* [YOUR TASK]:
Pictures do not belong in your copy. Repeat all the other data exactly.
┌─ MATERIAL PROVIDED
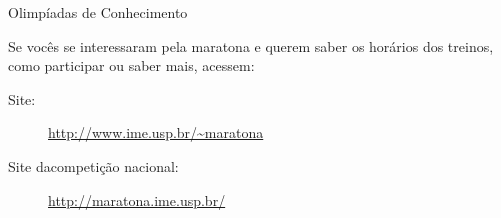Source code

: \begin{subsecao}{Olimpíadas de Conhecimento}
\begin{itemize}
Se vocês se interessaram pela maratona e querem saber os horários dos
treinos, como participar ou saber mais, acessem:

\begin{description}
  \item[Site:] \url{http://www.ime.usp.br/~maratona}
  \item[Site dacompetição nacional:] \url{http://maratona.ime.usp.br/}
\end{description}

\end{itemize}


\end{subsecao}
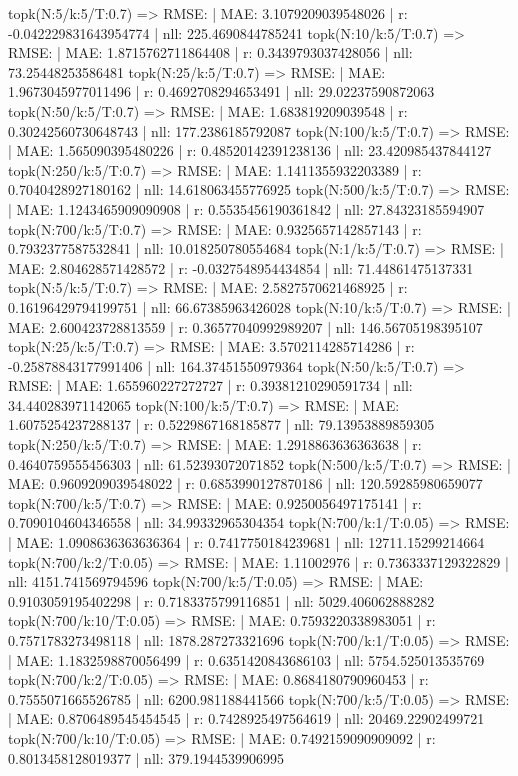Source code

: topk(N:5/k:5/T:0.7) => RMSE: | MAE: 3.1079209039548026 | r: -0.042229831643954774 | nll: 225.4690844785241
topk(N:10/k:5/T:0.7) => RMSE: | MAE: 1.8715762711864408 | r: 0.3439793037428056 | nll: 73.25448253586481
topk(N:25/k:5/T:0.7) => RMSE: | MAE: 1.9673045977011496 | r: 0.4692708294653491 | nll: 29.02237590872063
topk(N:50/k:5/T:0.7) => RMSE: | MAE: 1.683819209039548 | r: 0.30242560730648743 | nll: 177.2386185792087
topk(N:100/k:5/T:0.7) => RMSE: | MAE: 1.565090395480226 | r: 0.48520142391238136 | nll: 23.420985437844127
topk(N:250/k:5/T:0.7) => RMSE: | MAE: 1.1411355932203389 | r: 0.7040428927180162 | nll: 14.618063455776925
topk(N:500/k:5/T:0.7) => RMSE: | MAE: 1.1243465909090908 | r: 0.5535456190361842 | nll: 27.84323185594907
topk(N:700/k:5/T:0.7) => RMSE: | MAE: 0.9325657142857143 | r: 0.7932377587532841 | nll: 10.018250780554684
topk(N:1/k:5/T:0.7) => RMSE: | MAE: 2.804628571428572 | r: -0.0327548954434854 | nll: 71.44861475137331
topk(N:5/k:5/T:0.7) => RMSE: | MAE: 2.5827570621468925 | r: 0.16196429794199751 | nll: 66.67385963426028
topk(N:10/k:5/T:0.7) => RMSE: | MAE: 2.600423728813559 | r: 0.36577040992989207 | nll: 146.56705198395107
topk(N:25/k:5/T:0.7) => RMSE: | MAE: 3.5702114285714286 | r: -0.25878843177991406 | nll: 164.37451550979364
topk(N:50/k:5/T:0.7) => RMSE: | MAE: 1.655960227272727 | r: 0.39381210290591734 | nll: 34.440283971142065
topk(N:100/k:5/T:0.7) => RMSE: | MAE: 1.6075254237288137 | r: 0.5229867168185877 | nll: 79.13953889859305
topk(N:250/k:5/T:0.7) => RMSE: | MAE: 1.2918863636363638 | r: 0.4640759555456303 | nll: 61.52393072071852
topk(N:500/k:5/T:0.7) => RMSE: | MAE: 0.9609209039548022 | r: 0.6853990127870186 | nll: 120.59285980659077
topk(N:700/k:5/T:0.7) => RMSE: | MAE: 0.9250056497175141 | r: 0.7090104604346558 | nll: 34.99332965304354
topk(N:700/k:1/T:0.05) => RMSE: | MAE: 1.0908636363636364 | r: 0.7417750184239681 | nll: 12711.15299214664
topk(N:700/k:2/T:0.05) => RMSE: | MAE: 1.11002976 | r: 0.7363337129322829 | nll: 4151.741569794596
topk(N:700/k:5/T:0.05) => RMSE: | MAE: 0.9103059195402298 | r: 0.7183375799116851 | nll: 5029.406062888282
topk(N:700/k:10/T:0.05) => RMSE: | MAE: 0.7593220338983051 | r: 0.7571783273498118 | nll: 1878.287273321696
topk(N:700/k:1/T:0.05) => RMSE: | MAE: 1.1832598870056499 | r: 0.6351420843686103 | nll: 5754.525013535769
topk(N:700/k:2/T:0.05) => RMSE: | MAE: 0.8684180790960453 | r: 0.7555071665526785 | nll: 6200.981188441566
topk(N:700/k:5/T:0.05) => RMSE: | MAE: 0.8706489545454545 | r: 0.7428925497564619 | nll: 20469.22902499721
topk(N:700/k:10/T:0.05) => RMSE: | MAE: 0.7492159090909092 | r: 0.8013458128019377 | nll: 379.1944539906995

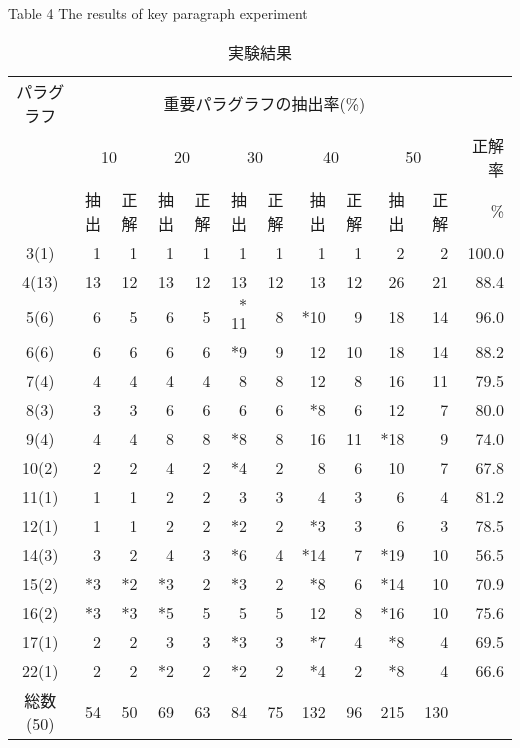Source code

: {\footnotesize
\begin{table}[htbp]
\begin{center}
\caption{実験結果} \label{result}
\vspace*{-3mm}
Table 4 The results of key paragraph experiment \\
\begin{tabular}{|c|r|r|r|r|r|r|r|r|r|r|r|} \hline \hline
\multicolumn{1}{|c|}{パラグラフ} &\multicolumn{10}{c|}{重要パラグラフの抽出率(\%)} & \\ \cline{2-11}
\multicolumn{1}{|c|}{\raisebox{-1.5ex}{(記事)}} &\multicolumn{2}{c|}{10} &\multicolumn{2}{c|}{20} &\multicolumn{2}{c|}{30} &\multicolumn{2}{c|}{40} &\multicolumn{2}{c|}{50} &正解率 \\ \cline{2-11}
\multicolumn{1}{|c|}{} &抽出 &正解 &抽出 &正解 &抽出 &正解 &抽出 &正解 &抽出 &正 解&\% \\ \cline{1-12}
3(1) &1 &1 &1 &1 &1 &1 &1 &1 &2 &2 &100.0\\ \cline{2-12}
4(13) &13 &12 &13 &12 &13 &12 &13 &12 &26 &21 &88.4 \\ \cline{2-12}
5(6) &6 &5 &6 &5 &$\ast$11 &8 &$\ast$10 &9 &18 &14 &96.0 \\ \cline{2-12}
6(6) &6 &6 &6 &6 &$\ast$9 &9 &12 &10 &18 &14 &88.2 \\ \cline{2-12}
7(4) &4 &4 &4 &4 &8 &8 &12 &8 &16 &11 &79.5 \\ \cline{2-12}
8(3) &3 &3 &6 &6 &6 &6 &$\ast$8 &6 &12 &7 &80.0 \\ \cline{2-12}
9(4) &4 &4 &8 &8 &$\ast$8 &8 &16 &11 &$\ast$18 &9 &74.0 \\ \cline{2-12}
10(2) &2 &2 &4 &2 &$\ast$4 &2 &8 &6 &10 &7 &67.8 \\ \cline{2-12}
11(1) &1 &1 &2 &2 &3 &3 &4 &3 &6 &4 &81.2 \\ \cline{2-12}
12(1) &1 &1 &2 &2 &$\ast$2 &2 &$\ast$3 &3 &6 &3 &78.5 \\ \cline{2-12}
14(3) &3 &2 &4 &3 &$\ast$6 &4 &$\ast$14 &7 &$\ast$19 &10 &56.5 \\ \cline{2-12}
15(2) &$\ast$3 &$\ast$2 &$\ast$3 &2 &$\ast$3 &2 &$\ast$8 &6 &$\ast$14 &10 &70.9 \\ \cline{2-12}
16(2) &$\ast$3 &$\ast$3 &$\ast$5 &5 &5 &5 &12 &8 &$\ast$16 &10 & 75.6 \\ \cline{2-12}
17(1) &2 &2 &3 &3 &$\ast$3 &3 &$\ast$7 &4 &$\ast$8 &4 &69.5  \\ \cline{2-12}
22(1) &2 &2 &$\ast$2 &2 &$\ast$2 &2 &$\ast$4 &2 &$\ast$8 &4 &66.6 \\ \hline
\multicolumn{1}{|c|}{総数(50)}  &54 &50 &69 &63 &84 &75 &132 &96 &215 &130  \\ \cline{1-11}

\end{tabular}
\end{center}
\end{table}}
└─
* [ANSWER TO THIS PROBLEM]:
Source code

: \begin{subsecao}{Olimpíadas de Conhecimento}
\begin{itemize}
Se vocês se interessaram pela maratona e querem saber os horários dos
treinos, como participar ou saber mais, acessem:

\begin{description}
  \item[Site:] \url{http://www.ime.usp.br/~maratona}
  \item[Site dacompetição nacional:] \url{http://maratona.ime.usp.br/}
\end{description}

\end{itemize}


\end{subsecao}
Source code

: topk(N:5/k:5/T:0.7) => RMSE: | MAE: 3.1079209039548026 | r: -0.042229831643954774 | nll: 225.4690844785241
topk(N:10/k:5/T:0.7) => RMSE: | MAE: 1.8715762711864408 | r: 0.3439793037428056 | nll: 73.25448253586481
topk(N:25/k:5/T:0.7) => RMSE: | MAE: 1.9673045977011496 | r: 0.4692708294653491 | nll: 29.02237590872063
topk(N:50/k:5/T:0.7) => RMSE: | MAE: 1.683819209039548 | r: 0.30242560730648743 | nll: 177.2386185792087
topk(N:100/k:5/T:0.7) => RMSE: | MAE: 1.565090395480226 | r: 0.48520142391238136 | nll: 23.420985437844127
topk(N:250/k:5/T:0.7) => RMSE: | MAE: 1.1411355932203389 | r: 0.7040428927180162 | nll: 14.618063455776925
topk(N:500/k:5/T:0.7) => RMSE: | MAE: 1.1243465909090908 | r: 0.5535456190361842 | nll: 27.84323185594907
topk(N:700/k:5/T:0.7) => RMSE: | MAE: 0.9325657142857143 | r: 0.7932377587532841 | nll: 10.018250780554684
topk(N:1/k:5/T:0.7) => RMSE: | MAE: 2.804628571428572 | r: -0.0327548954434854 | nll: 71.44861475137331
topk(N:5/k:5/T:0.7) => RMSE: | MAE: 2.5827570621468925 | r: 0.16196429794199751 | nll: 66.67385963426028
topk(N:10/k:5/T:0.7) => RMSE: | MAE: 2.600423728813559 | r: 0.36577040992989207 | nll: 146.56705198395107
topk(N:25/k:5/T:0.7) => RMSE: | MAE: 3.5702114285714286 | r: -0.25878843177991406 | nll: 164.37451550979364
topk(N:50/k:5/T:0.7) => RMSE: | MAE: 1.655960227272727 | r: 0.39381210290591734 | nll: 34.440283971142065
topk(N:100/k:5/T:0.7) => RMSE: | MAE: 1.6075254237288137 | r: 0.5229867168185877 | nll: 79.13953889859305
topk(N:250/k:5/T:0.7) => RMSE: | MAE: 1.2918863636363638 | r: 0.4640759555456303 | nll: 61.52393072071852
topk(N:500/k:5/T:0.7) => RMSE: | MAE: 0.9609209039548022 | r: 0.6853990127870186 | nll: 120.59285980659077
topk(N:700/k:5/T:0.7) => RMSE: | MAE: 0.9250056497175141 | r: 0.7090104604346558 | nll: 34.99332965304354
topk(N:700/k:1/T:0.05) => RMSE: | MAE: 1.0908636363636364 | r: 0.7417750184239681 | nll: 12711.15299214664
topk(N:700/k:2/T:0.05) => RMSE: | MAE: 1.11002976 | r: 0.7363337129322829 | nll: 4151.741569794596
topk(N:700/k:5/T:0.05) => RMSE: | MAE: 0.9103059195402298 | r: 0.7183375799116851 | nll: 5029.406062888282
topk(N:700/k:10/T:0.05) => RMSE: | MAE: 0.7593220338983051 | r: 0.7571783273498118 | nll: 1878.287273321696
topk(N:700/k:1/T:0.05) => RMSE: | MAE: 1.1832598870056499 | r: 0.6351420843686103 | nll: 5754.525013535769
topk(N:700/k:2/T:0.05) => RMSE: | MAE: 0.8684180790960453 | r: 0.7555071665526785 | nll: 6200.981188441566
topk(N:700/k:5/T:0.05) => RMSE: | MAE: 0.8706489545454545 | r: 0.7428925497564619 | nll: 20469.22902499721
topk(N:700/k:10/T:0.05) => RMSE: | MAE: 0.7492159090909092 | r: 0.8013458128019377 | nll: 379.1944539906995

Source code

: {\footnotesize
\begin{table}[htbp]
\begin{center}
\caption{実験結果} \label{result}
\vspace*{-3mm}
Table 4 The results of key paragraph experiment \\
\begin{tabular}{|c|r|r|r|r|r|r|r|r|r|r|r|} \hline \hline
\multicolumn{1}{|c|}{パラグラフ} &\multicolumn{10}{c|}{重要パラグラフの抽出率(\%)} & \\ \cline{2-11}
\multicolumn{1}{|c|}{\raisebox{-1.5ex}{(記事)}} &\multicolumn{2}{c|}{10} &\multicolumn{2}{c|}{20} &\multicolumn{2}{c|}{30} &\multicolumn{2}{c|}{40} &\multicolumn{2}{c|}{50} &正解率 \\ \cline{2-11}
\multicolumn{1}{|c|}{} &抽出 &正解 &抽出 &正解 &抽出 &正解 &抽出 &正解 &抽出 &正 解&\% \\ \cline{1-12}
3(1) &1 &1 &1 &1 &1 &1 &1 &1 &2 &2 &100.0\\ \cline{2-12}
4(13) &13 &12 &13 &12 &13 &12 &13 &12 &26 &21 &88.4 \\ \cline{2-12}
5(6) &6 &5 &6 &5 &$\ast$11 &8 &$\ast$10 &9 &18 &14 &96.0 \\ \cline{2-12}
6(6) &6 &6 &6 &6 &$\ast$9 &9 &12 &10 &18 &14 &88.2 \\ \cline{2-12}
7(4) &4 &4 &4 &4 &8 &8 &12 &8 &16 &11 &79.5 \\ \cline{2-12}
8(3) &3 &3 &6 &6 &6 &6 &$\ast$8 &6 &12 &7 &80.0 \\ \cline{2-12}
9(4) &4 &4 &8 &8 &$\ast$8 &8 &16 &11 &$\ast$18 &9 &74.0 \\ \cline{2-12}
10(2) &2 &2 &4 &2 &$\ast$4 &2 &8 &6 &10 &7 &67.8 \\ \cline{2-12}
11(1) &1 &1 &2 &2 &3 &3 &4 &3 &6 &4 &81.2 \\ \cline{2-12}
12(1) &1 &1 &2 &2 &$\ast$2 &2 &$\ast$3 &3 &6 &3 &78.5 \\ \cline{2-12}
14(3) &3 &2 &4 &3 &$\ast$6 &4 &$\ast$14 &7 &$\ast$19 &10 &56.5 \\ \cline{2-12}
15(2) &$\ast$3 &$\ast$2 &$\ast$3 &2 &$\ast$3 &2 &$\ast$8 &6 &$\ast$14 &10 &70.9 \\ \cline{2-12}
16(2) &$\ast$3 &$\ast$3 &$\ast$5 &5 &5 &5 &12 &8 &$\ast$16 &10 & 75.6 \\ \cline{2-12}
17(1) &2 &2 &3 &3 &$\ast$3 &3 &$\ast$7 &4 &$\ast$8 &4 &69.5  \\ \cline{2-12}
22(1) &2 &2 &$\ast$2 &2 &$\ast$2 &2 &$\ast$4 &2 &$\ast$8 &4 &66.6 \\ \hline
\multicolumn{1}{|c|}{総数(50)}  &54 &50 &69 &63 &84 &75 &132 &96 &215 &130  \\ \cline{1-11}

\end{tabular}
\end{center}
\end{table}}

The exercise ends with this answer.